Detroit: City of Dreams
I soon discarded my “unrealistic” (and thus “romantic”) dream and forgot about it after I was told by a couple of comrades that it would be impossible because we would not have enough resources to renovate the buildings.
But the dream came to my mind again when I was talking with a comrade from Korea, whom I met at the Labor Notes conference this year (2008) and with whom I shared my hotel room. While we were in one of the buses heading toward the American Axle plant in Detroit in order to support the workers’ strike, I happened to tell her about my “abandoned” dream while I was telling her about Detroit in which she had never previously been. Unlike my U.S. comrades, she was more enthusiastic about my dream and asked me why it would be unrealistic.
The Zapatistas or Chiapas Indigenous people in Mexico have been occupying some lands and cultivating them, although the owners of the lands have not approved the indigenous people’s action. My Korean roommate informed me that some collectivization of land has been also experimented with in Brazil during the last several years.
I wondered for a while whether occupying underutilized lands by people who do not have any resources to survive other than depending on those lands are more exercised and legitimized by people in Third World nations because the privatization process has not been as deeply rooted for long period as in advanced capitalist countries?
Mexican indigenous people remember the time when they held and used land collectively under the ejido system which began to collapse in 1991 when the IMF forced the Mexican government to privatize the land – a privatization process which created the Zapatista rebellion.
On one day in the 17th century, some peasants in Britain, agitating for a “leveling” of social and economic inequality, began to “dig” (for cultivating) privatized but un-utilized land. Due to enclosure for profit-oriented land use of sheep grazing for woolen products and privatization of property, the peasants had been deprived of “customary rights” to cultivate and live on the land and to access communal lands. This movement of the “Diggers” or “Levellers” was quelled during the English Civil War (1640s) and has been all but forgotten (see Christopher Hill’s The World Turned Upside Down).
Experiences or memories of the life before (or without) the domination of privatization and commodification of lands, resources, and labor, seem so antiquated in the U.S. that I sometimes wonder whether present U.S. workers would be able to envision what kind of life it would be?
On second thought, however, I judged myself wrong. Struggles for meaningful collective lives continuously (although not regularly) “reoccur” in various ways in history and the memories, experiences, and the new experiments of alternative ways of living, working, thinking and making new human relationships by the participants become new impulses of creating movements for socialism.

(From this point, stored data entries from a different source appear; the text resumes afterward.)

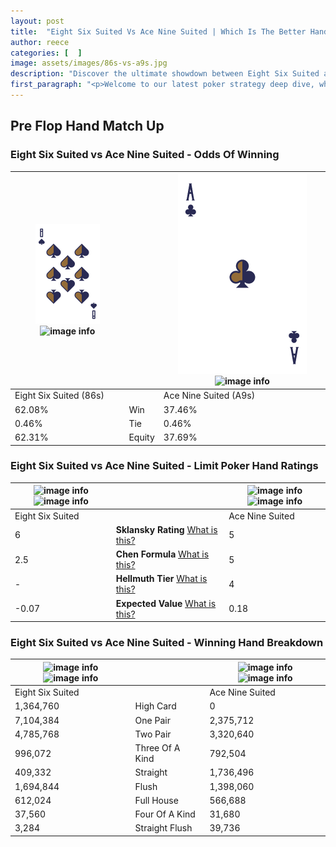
 ```yaml
---
layout: post
title:  "Eight Six Suited Vs Ace Nine Suited | Which Is The Better Hand In Poker? A Complete Guide"
author: reece
categories: [  ]
image: assets/images/86s-vs-a9s.jpg
description: "Discover the ultimate showdown between Eight Six Suited and Ace Nine Suited in poker! Uncover the odds, strategies, and scenarios where one hand triumphs over the other. Get ready to up your poker game with this thrilling analysis."
first_paragraph: "<p>Welcome to our latest poker strategy deep dive, where we're pitting two distinct hands against each other in a high-stakes showdown: Eight Six Suited vs Ace Nine Suited.</p><p>In the dynamic world of poker, every decision counts, and knowing which hand holds the upper hand is key to your success at the table.</p><p>In this article, we'll dissect these two hands, explore the scenarios where one dominates the other, and equip you with the knowledge to make strategic choices that can tip the odds in your favor.</p><p>Get ready to unravel the intriguing dynamics of these poker hands and elevate your game to new heights.</p>"
---
```




[comment]: # (sp0)

## Pre Flop Hand Match Up

<div class="table hand-ratings" markdown="1"> 



### Eight Six Suited vs Ace Nine Suited - Odds Of Winning


    
| ![image info](assets/images/hand1/8.png) ![image info](assets/images/hand1/6s.png) |  | ![image info](assets/images/hand2/a.png) ![image info](assets/images/hand2/9s.png) |
| -------- | -------- | -------- |
| Eight Six Suited (86s) |  | Ace Nine Suited (A9s) |
| 62.08% | Win | 37.46% |
| 0.46% | Tie | 0.46% |
| 62.31% | Equity | 37.69% |




[comment]: # (sp1)



### Eight Six Suited vs Ace Nine Suited - Limit Poker Hand Ratings


    
| ![image info](https://www.riverpairs.com/assets/images/hand1/8.png) ![image info](https://www.riverpairs.com/assets/images/hand1/6s.png) |  | ![image info](https://www.riverpairs.com/assets/images/hand2/a.png) ![image info](https://www.riverpairs.com/assets/images/hand2/9s.png) |
| -------- | -------- | -------- |
| Eight Six Suited |  | Ace Nine Suited |
| 6 | **Sklansky Rating** [What is this?](/sklansky-rating-explained) | 5 |
| 2.5 | **Chen Formula** [What is this?](/chen-formula-explained) | 5 |
| - | **Hellmuth Tier** [What is this?](/Hellmuth-tier-explained) | 4 |
| -0.07 | **Expected Value** [What is this?](/expected-value-explained) | 0.18 |




[comment]: # (sp2)



### Eight Six Suited vs Ace Nine Suited - Winning Hand Breakdown


    
| ![image info](https://www.riverpairs.com/assets/images/hand1/8.png) ![image info](https://www.riverpairs.com/assets/images/hand1/6s.png) |  | ![image info](https://www.riverpairs.com/assets/images/hand2/a.png) ![image info](https://www.riverpairs.com/assets/images/hand2/9s.png) |
| -------- | -------- | -------- |
| Eight Six Suited |  | Ace Nine Suited |
| 1,364,760 | High Card | 0 |
| 7,104,384 | One Pair | 2,375,712 |
| 4,785,768 | Two Pair | 3,320,640 |
| 996,072 | Three Of A Kind | 792,504 |
| 409,332 | Straight | 1,736,496 |
| 1,694,844 | Flush | 1,398,060 |
| 612,024 | Full House | 566,688 |
| 37,560 | Four Of A Kind | 31,680 |
| 3,284 | Straight Flush | 39,736 |




[comment]: # (sp3)



</div>

[comment]: # (sp4)



[comment]: # (sp5)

For example, as David Montgomery in his Workers’ control in America points out, the U. S. workers in the late 19th century fought for the power to “control their production processes” and tried to set their own work-rules, resisting their bosses’ attempts to increase productivity to maximize profits and destroy workers’ rules. Sympathy strikes between different craft unions in a plant and in a city were prevalent, showing their class solidarity.
This struggle for controlling workplace reflected the sense of autonomy of the craftsmanship of the traditional production process under the guild system, but strikes by which workers demonstrated their aspiration to control their workplaces and life were organized again between 1909 and 1922, and appeared again during 1934-37. Although New Deal legislation institutionalized and limited workers’ ways of fighting within the system, their determination to construct their power to control over their workplaces was shown again in some strikes and struggles in the 1970s. Each time, workers presented new ways of thinking and practicing with a mixture of the old fashions.
Therefore, the important thing is whether workers create in their own generation struggles in which they express their will to take over their workplaces and communities, experience democratic ways of thinking, and learn how to be concerned with one another as real producers of the world.
Now, turning attention back to my dream again, I have to admit that it was indeed romantic. Occupying several buildings will not change the fundamental system of production, unless it is linked to a bigger social movement that ignites a class-war for socialism. Nevertheless, the dream may generate discussions of inherent problems of the profit-oriented private property system in which resource usage is based not on human needs but on generating profits.